2.2.3. CTRexResult module usage

This section covers how to use CTRexResult module to access into T-Rex data and post processing results, taking place at the client side whenever a data is polled from the server.
The most important data structure in this module is the history object, which contains the sampled information (plus the post processing step) of each sample.

Most of the class methods are getters that enables an easy access to the most commonly used when working with T-Rex. These getters are called with self-explained names, such as get_max_latency.
However, on top to these methods, the class offers data accessibility using the rest of the class methods.
These methods are:

  • is_done_warmup()
    This will return True only if T-Rex has reached its expected transmission bandwidth [3].
    This parameter is important since in most cases, the most relevent test cases are interesting when T-Rex produces its expected TX, based on which the platform is tested and benchmerked.

  • get_latest_dump()
    Fetches the latest polled dump saved in history.

  • get_last_value (tree_path_to_key, regex = None)
    Fetch, out of the latest data dump a value.

  • get_value_list (tree_path_to_key, regex = None)
    Fetch, out of all data dumps stored in history a value.

  • History data access API
    Since (as mentioned earlier) the data dump is a JSON-RPC string, which is decoded into Python dictionaries and lists, nested within each other.
    This "Mini API" is used by both get_last_value and get_value_list methods, and receives in both cases two arguments: tree_path_to_key, regex [4].
    The user may choose whatever value he wishes to extract, using the tree_path_to_key argument.

    • In order to get deeper and deeper on the hierarchy, use the key of the dictionary, separated by dot (‘.’) for each level.
      In order to fetch more than one key in a certain dictionary (no matter how deep it is nested), use the regex argument to state which keys are to be included. Example: In order to fetch only the expected_tx key values of the latest dump, we’ll call: get_last_value("trex-global.data", "m_tx_expected_\w+")
      This will produce the following dictionary result:
      {'m_tx_expected_pps': 21513.6, 'm_tx_expected_bps': 100416760.0, 'm_tx_expected_cps': 412.3}
      We can see that the result is every key-value pair, found at the relevant tree-path and matches the provided regex.
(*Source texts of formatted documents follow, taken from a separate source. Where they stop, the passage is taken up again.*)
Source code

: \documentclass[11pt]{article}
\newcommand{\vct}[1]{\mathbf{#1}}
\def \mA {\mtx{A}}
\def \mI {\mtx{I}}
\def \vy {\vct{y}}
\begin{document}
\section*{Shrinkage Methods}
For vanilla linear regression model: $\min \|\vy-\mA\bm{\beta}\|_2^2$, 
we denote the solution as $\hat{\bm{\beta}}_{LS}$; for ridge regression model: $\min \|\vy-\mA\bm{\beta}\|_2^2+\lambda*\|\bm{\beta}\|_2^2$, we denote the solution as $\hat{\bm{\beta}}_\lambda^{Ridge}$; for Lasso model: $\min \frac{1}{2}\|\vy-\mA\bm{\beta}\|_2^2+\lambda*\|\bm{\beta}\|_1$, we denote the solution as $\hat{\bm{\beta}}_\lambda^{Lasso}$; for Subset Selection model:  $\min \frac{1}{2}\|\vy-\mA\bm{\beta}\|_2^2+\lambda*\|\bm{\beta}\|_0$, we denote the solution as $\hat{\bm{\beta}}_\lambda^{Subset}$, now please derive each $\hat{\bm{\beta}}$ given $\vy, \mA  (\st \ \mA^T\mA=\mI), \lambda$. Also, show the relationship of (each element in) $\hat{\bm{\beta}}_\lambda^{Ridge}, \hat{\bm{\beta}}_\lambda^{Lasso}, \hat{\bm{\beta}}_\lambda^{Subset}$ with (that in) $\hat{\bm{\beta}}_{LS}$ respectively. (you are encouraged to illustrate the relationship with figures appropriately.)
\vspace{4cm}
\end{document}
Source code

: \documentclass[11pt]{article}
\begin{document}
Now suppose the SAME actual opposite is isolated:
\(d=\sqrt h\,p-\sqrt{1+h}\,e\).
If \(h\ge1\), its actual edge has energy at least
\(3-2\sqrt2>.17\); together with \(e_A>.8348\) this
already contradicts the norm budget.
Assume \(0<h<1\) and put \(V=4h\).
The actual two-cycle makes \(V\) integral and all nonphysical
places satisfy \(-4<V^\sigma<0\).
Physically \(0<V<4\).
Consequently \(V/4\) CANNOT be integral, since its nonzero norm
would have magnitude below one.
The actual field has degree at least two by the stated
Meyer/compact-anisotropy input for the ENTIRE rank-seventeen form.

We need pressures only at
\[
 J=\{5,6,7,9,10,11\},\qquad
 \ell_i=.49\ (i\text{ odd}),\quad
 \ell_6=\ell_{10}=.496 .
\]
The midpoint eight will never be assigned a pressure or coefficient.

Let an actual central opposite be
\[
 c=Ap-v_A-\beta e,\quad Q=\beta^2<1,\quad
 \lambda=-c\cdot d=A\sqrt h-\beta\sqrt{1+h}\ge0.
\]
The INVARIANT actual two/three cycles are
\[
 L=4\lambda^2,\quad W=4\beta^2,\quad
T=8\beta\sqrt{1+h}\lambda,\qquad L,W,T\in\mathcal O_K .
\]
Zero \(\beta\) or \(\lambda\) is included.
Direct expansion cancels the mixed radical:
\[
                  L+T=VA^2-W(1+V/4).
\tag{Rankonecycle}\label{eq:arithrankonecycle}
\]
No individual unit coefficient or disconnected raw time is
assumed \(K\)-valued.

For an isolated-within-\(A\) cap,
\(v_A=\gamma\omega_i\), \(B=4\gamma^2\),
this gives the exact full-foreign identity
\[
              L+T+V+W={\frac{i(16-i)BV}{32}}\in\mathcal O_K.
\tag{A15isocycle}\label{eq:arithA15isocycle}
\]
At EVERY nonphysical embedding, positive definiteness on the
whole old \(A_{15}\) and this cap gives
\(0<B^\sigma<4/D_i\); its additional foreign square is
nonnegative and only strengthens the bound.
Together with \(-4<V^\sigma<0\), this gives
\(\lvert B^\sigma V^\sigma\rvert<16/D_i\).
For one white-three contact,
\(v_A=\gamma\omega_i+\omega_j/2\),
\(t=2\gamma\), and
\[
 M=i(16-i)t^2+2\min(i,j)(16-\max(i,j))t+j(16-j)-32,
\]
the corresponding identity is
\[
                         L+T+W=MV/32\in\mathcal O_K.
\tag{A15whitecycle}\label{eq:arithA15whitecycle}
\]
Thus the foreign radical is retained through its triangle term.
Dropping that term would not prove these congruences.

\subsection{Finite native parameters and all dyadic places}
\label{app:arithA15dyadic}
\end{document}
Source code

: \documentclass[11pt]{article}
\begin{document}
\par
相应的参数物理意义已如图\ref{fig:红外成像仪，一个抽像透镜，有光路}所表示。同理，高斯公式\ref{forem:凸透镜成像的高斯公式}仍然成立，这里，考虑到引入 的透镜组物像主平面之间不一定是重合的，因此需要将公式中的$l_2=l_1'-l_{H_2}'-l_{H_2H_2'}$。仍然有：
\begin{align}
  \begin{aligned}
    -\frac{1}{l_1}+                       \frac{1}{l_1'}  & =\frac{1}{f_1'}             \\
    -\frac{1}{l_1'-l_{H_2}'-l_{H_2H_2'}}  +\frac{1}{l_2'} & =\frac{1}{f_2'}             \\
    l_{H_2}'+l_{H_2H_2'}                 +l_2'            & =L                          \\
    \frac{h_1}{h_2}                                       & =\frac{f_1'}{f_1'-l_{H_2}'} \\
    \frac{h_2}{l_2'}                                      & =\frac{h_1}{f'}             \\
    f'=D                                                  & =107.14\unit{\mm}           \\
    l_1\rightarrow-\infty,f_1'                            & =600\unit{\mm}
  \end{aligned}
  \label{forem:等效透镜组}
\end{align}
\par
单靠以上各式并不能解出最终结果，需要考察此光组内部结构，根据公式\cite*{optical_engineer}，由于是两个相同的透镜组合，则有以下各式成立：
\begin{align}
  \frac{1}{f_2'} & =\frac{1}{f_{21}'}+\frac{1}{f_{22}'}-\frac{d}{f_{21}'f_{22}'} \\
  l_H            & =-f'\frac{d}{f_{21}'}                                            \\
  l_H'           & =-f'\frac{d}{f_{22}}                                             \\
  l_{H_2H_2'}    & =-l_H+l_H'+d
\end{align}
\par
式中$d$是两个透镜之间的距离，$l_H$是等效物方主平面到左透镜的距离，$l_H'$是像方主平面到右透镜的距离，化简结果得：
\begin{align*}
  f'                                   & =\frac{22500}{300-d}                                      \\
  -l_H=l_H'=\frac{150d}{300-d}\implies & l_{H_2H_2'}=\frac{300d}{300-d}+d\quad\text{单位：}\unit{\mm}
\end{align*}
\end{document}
    • In order to access an array element, specifying the key_to_array[i], where i is the desired array index.
      Example: In order to access the third element of the data array of:
      {“template_info” : {"name":"template_info","type":0,"data":["avl/delay_10_http_get_0.pcap","avl/delay_10_http_post_0.pcap", "avl/delay_10_https_0.pcap" ,"avl/delay_10_http_browsing_0.pcap", "avl/delay_10_exchange_0.pcap","avl/delay_10_mail_pop_0.pcap","avl/delay_10_mail_pop_1.pcap","avl/delay_10_mail_pop_2.pcap","avl/delay_10_oracle_0.pcap"]}
      we’ll use the following command: get_last_value("template_info.data[2]”).
      This will produce the following result:
      avl/delay_10_https_0.pcap

3. Usage Examples

3.1. Example #1: Checking T-Rex status and Launching T-Rex

The following program checks T-Rex status, and later on launches it, querying its status along different time slots.

import time

trex = CTRexClient('trex-name')
print "Before Running, T-Rex status is: ", trex.is_running()           # (1)
print "Before Running, T-Rex status is: ", trex.get_running_status()   # (2)
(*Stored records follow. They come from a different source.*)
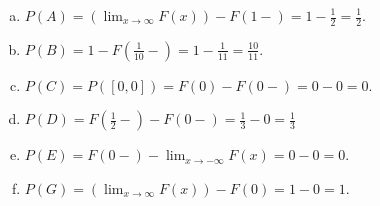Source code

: \documentclass{article}
\begin{document}
\begin{enumerate}[a)]
\item $P(A) = (\lim_{x\rightarrow \infty} F(x)) - F(1-) = 1 - \frac{1}{2} = \frac{1}{2}$.

\item $P(B) = 1- F\left(\frac{1}{10}-\right) = 1 - \frac{1}{11} = \frac{10}{11}$.

\item $P(C) = P([0,0]) = F(0) - F(0-) = 0 - 0 = 0$.

\item $P(D) = F\left(\frac{1}{2}-\right) - F(0-) = \frac{1}{3} - 0 = \frac{1}{3}$ 

\item $P(E) = F(0-) - \lim_{x\rightarrow - \infty} F(x) = 0 - 0 = 0$.

\item $P(G) = (\lim_{x\rightarrow \infty} F(x)) - F(0) = 1-0 = 1$.
\end{enumerate}
\end{document}
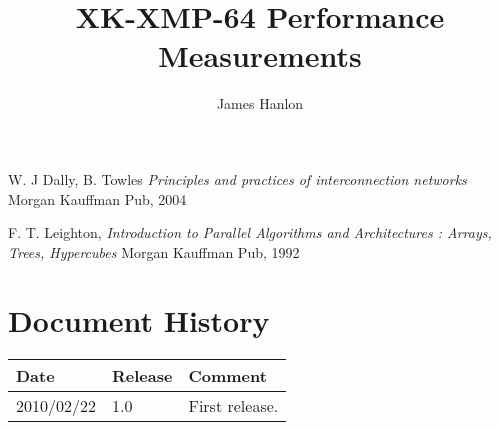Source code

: \documentclass{xmos}
\begin{document}
\title{XK-XMP-64 Performance Measurements}
\author{James Hanlon}

\maketitle






\begin{thebibliography}{9}

    W. J Dally, B. Towles
    \emph{Principles and practices of interconnection networks}
    Morgan Kauffman Pub, 2004

    F. T. Leighton,
    \emph{Introduction to Parallel Algorithms and Architectures : Arrays, Trees, Hypercubes}
    Morgan Kauffman Pub, 1992

\end{thebibliography}

\section{Document History}

\begin{small}
\renewcommand{\arraystretch}{1.25}
\begin{tabular}{| p{20mm} | p{12mm} | p{88mm}|}
\hline
\textbf{Date} & \textbf{Release} & \textbf{Comment} \\
\hline
2010/02/22 & 1.0 & First release. \\
 \hline
\end{tabular}
\end{small}
\end{document}
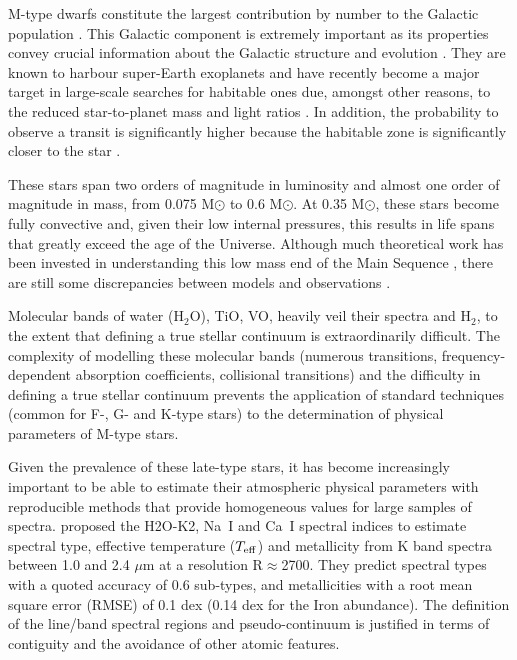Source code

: 
M-type dwarfs constitute the largest contribution by number to the
Galactic population \citep{2010AJ....139.2679B}. This Galactic
component is extremely important as its properties convey crucial
information about the Galactic structure and
evolution \citep{2013A&A...556A.110B}. They are known to harbour
super-Earth exoplanets \citep{2013A&A...556A.110B} and have recently
become a major target in large-scale searches for habitable ones due,
amongst other reasons, to the reduced star-to-planet mass and light
ratios \citep{2015A&A...577A.128A}. In addition, the probability to observe a
transit is significantly higher because the habitable zone is
significantly closer to the star \citep{Shields20161}.

These stars span two orders of magnitude in luminosity and almost one
order of magnitude in mass, from 0.075 M$\odot$ to 0.6 M$\odot$. At
0.35 M$\odot$, these stars become fully convective and, given their
low internal pressures, this results in life spans that greatly exceed
the age of the Universe. Although much theoretical work has been
invested in understanding this low mass end of the Main
Sequence \citep{2008ApJ...676.1262B}, there are still some
discrepancies between models and observations \citep[see e.g.][for an
account of the observed inflated radii and cooler temperatures with
respect to model predictions]{2013AN....334....4T}.

Molecular bands of water (H$_2$O), TiO, VO,
heavily veil their spectra and H$_2$, to the extent that defining a true stellar
continuum is extraordinarily difficult. The complexity of modelling
these molecular bands (numerous transitions, frequency-dependent
absorption coefficients, collisional transitions) and the difficulty in
defining a true stellar continuum prevents the application of standard
techniques (common for F-, G- and K-type stars) to the determination
of physical parameters of M-type stars.

Given the prevalence of these late-type stars, it has become
increasingly important to be able to estimate their atmospheric
physical parameters with reproducible methods that provide homogeneous
values for large samples of spectra. \cite{2012ApJ...748...93R}
proposed the H2O-K2, Na~{\sc I} and Ca~{\sc I} spectral indices to
estimate spectral type, effective temperature ($T_{\rm eff}$) and
metallicity from K band spectra between 1.0 and 2.4 $\mu$m at a
resolution R$\approx$2700. They predict spectral types with a quoted
accuracy of 0.6 sub-types, and metallicities with a root mean square
error (RMSE) of 0.1 dex (0.14 dex for the Iron abundance). The
definition of the line/band spectral regions and pseudo-continuum is
justified in terms of contiguity and the avoidance of other atomic
features. 

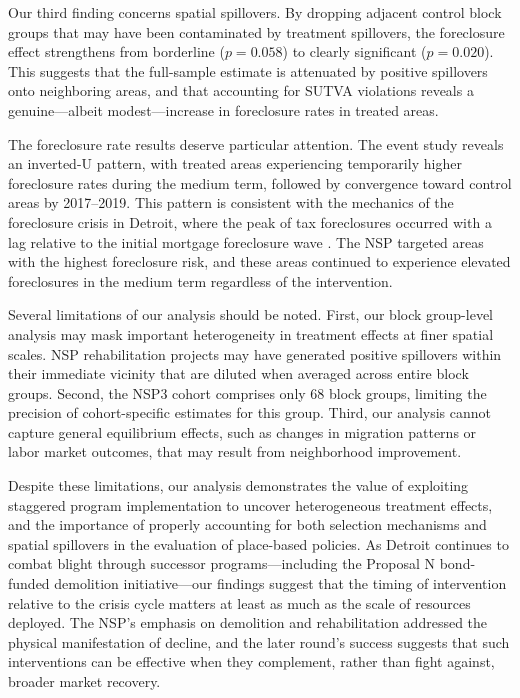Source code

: \documentclass[12pt,authoryear]{elsarticle}
\begin{document}
Our third finding concerns spatial spillovers. By dropping adjacent control block groups that may have been contaminated by treatment spillovers, the foreclosure effect strengthens from borderline ($p = 0.058$) to clearly significant ($p = 0.020$). This suggests that the full-sample estimate is attenuated by positive spillovers onto neighboring areas, and that accounting for SUTVA violations reveals a genuine---albeit modest---increase in foreclosure rates in treated areas.

The foreclosure rate results deserve particular attention. The event study reveals an inverted-U pattern, with treated areas experiencing temporarily higher foreclosure rates during the medium term, followed by convergence toward control areas by 2017--2019. This pattern is consistent with the mechanics of the foreclosure crisis in Detroit, where the peak of tax foreclosures occurred with a lag relative to the initial mortgage foreclosure wave \citep{alm2014}. The NSP targeted areas with the highest foreclosure risk, and these areas continued to experience elevated foreclosures in the medium term regardless of the intervention.

Several limitations of our analysis should be noted. First, our block group-level analysis may mask important heterogeneity in treatment effects at finer spatial scales. NSP rehabilitation projects may have generated positive spillovers within their immediate vicinity that are diluted when averaged across entire block groups. Second, the NSP3 cohort comprises only 68 block groups, limiting the precision of cohort-specific estimates for this group. Third, our analysis cannot capture general equilibrium effects, such as changes in migration patterns or labor market outcomes, that may result from neighborhood improvement.

Despite these limitations, our analysis demonstrates the value of exploiting staggered program implementation to uncover heterogeneous treatment effects, and the importance of properly accounting for both selection mechanisms and spatial spillovers in the evaluation of place-based policies. As Detroit continues to combat blight through successor programs---including the Proposal N bond-funded demolition initiative---our findings suggest that the timing of intervention relative to the crisis cycle matters at least as much as the scale of resources deployed. The NSP's emphasis on demolition and rehabilitation addressed the physical manifestation of decline, and the later round's success suggests that such interventions can be effective when they complement, rather than fight against, broader market recovery.
\end{document}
ret = trex.start_trex( c = 2,                        # (3)
        m = 0.1,
        d = 40,
        f = 'avl/sfr_delay_10_1g.yaml',
        nc = True,
        p = True,
        l = 1000)

print "After Starting, T-Rex status is: ", trex.is_running(), trex.get_running_status()

time.sleep(10)  # (4)

print "Is T-Rex running? ", trex.is_running(), trex.get_running_status() # (5)
  1. is_running() returns a boolean and checks if T-Rex is running or not.

  2. get_running_status() returns a Python dictionary with T-Rex state, along with a verbose field containing extra info, if available.

  3. T-Rex lanching. All types of inputs are supported. Some fields (such as f and d are mandatory).

  4. Going to sleep for few seconds, allowing T-Rex to start.

  5. Checking out with T-Rex status again, printing both a boolean return value and a full status.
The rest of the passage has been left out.